Since there are many ions in environmental wastewater samples, and the presence of these ions may have a negative or positive effect on the removal of dye and metal, in this section, the presence effect of these species was probed. In this regard, different concentrations of ions were added to the test solution, and the removal rate under optimum conditions was measured according to “Batch experiments” section. A species that results in a ± 5% error in the analyte adsorption signal is known as an interfering ion. The obtained results are given in Table 6. The results show that if the concentration of interfering metal ions is 100 times greater than the concentration of analyte, a significant reduction in the removal of AO, MB, and Cd (II) will occur.

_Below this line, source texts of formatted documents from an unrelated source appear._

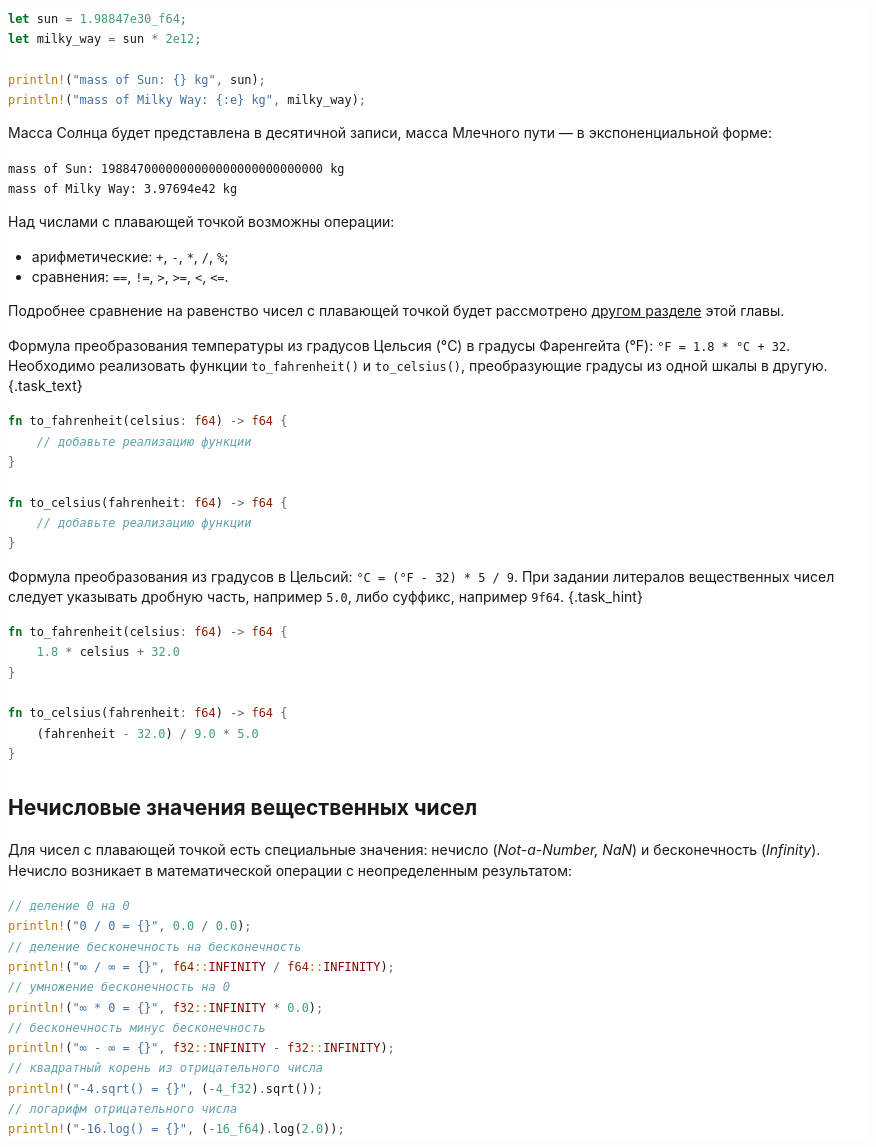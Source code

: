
 ```rust {.example_for_playground .example_for_playground_002}
let sun = 1.98847e30_f64;
let milky_way = sun * 2e12;

println!("mass of Sun: {} kg", sun);
println!("mass of Milky Way: {:e} kg", milky_way);
```

Масса Солнца будет представлена в десятичной записи, масса Млечного пути — в экспоненциальной форме:

```
mass of Sun: 1988470000000000000000000000000 kg
mass of Milky Way: 3.97694e42 kg
```

Над числами с плавающей точкой возможны операции:
- арифметические: `+`, `-`, `*`, `/`, `%`;
- сравнения: `==`, `!=`, `>`, `>=`, `<`, `<=`.

Подробнее сравнение на равенство чисел с плавающей точкой будет рассмотрено [другом разделе](/courses/rust/chapters/rust_chapter_0080#block-floating-point-comparision) этой главы.


Формула преобразования температуры из градусов Цельсия (°C) в градусы Фаренгейта (°F): `°F = 1.8 * °C + 32`. Необходимо реализовать функции `to_fahrenheit()` и `to_celsius()`, преобразующие градусы из одной шкалы в другую. {.task_text}

```rust {.task_source #rust_chapter_0080_task_0010}
fn to_fahrenheit(celsius: f64) -> f64 {
    // добавьте реализацию функции
}

fn to_celsius(fahrenheit: f64) -> f64 {
    // добавьте реализацию функции
}
```
Формула преобразования из градусов в Цельсий: `°C = (°F - 32) * 5 / 9`. При задании литералов вещественных чисел следует указывать дробную часть, например `5.0`, либо суффикс, например `9f64`. {.task_hint}
```rust {.task_answer}
fn to_fahrenheit(celsius: f64) -> f64 {
    1.8 * celsius + 32.0
}

fn to_celsius(fahrenheit: f64) -> f64 {
    (fahrenheit - 32.0) / 9.0 * 5.0
}
```


## Нечисловые значения вещественных чисел

Для чисел с плавающей точкой есть специальные значения: нечисло (_Not-a-Number, NaN_) и бесконечность (_Infinity_). Нечисло возникает в математической операции с неопределенным результатом:

```rust {.example_for_playground .example_for_playground_003}
// деление 0 на 0
println!("0 / 0 = {}", 0.0 / 0.0);
// деление бесконечность на бесконечность
println!("∞ / ∞ = {}", f64::INFINITY / f64::INFINITY);
// умножение бесконечность на 0
println!("∞ * 0 = {}", f32::INFINITY * 0.0);
// бесконечность минус бесконечность
println!("∞ - ∞ = {}", f32::INFINITY - f32::INFINITY);
// квадратный корень из отрицательного числа
println!("-4.sqrt() = {}", (-4_f32).sqrt());
// логарифм отрицательного числа
println!("-16.log() = {}", (-16_f64).log(2.0));
```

Table 6 Effect of interfering ions on the removal of AO, MB, and Cd (II).

Conclusion

Due to the colossal importance of water resources in human life and other organisms, preventing aquatic environment pollution is of concern. Dyes and heavy metals are some of the most harmful pollutants in water sources. The selected method for removing these pollutants should be time and cost savings and cause the least environmental damage. In this study, an adsorbent with high efficiency in removing AO, MB, and Cd (II) by using low-cost, available, and environmentally friendly materials is reported. To achieve time and cost savings and the least error response, the CCD-based RSM method was chosen for the optimization. Quadratic models for removal of dyes and heavy metal were statistically compared with values of p < 0.0001 and R² ˃ 0.99, and the results showed that models have reasonable accuracy. Optimal conditions were obtained at sonication time of 15 min, adsorbent amount of 0.25 g, pH = 6, and concentration of 15 mg L⁻¹. The ZF-NPS adsorbent can remove 95.81% of AO, 98.62% of MB, and 92.20% of Cd (II) from an aqueous solution under optimum conditions. These values indicate the high efficiency of the adsorbent in the removal of these pollutants. The adsorption kinetics was well described by the pseudo-second-order model. Equilibrium data fitted well with the Langmuir model. The maximum adsorption capacity reached 201.29 mg g⁻¹, 256.76 mg g⁻¹ and 152.48 mg g⁻¹ for AO, MB, and Cd (II), respectively. In order to cost-saving in preparing this adsorbent, its reusability was investigated. It was found that after five repetitive runs, the maximum removal percentage achieved for all three analytes was more than 90%. The use of ZF-NPS on real samples revealed that ZF-NPS could remove AO, MB, and Cd (II) in the range of 83.19–97.49%. Moreover, interference studies showed that if the concentration of interfering metal ions is 100 times greater than the concentration of analyte, a significant reduction in the removal of AO, MB, and Cd (II) will occur. Therefore, according to the obtained results, ZF-NPS is a highly efficient, low cost, low dosage, high durable, and promising adsorbent for AO, MB, and Cd (II) removal.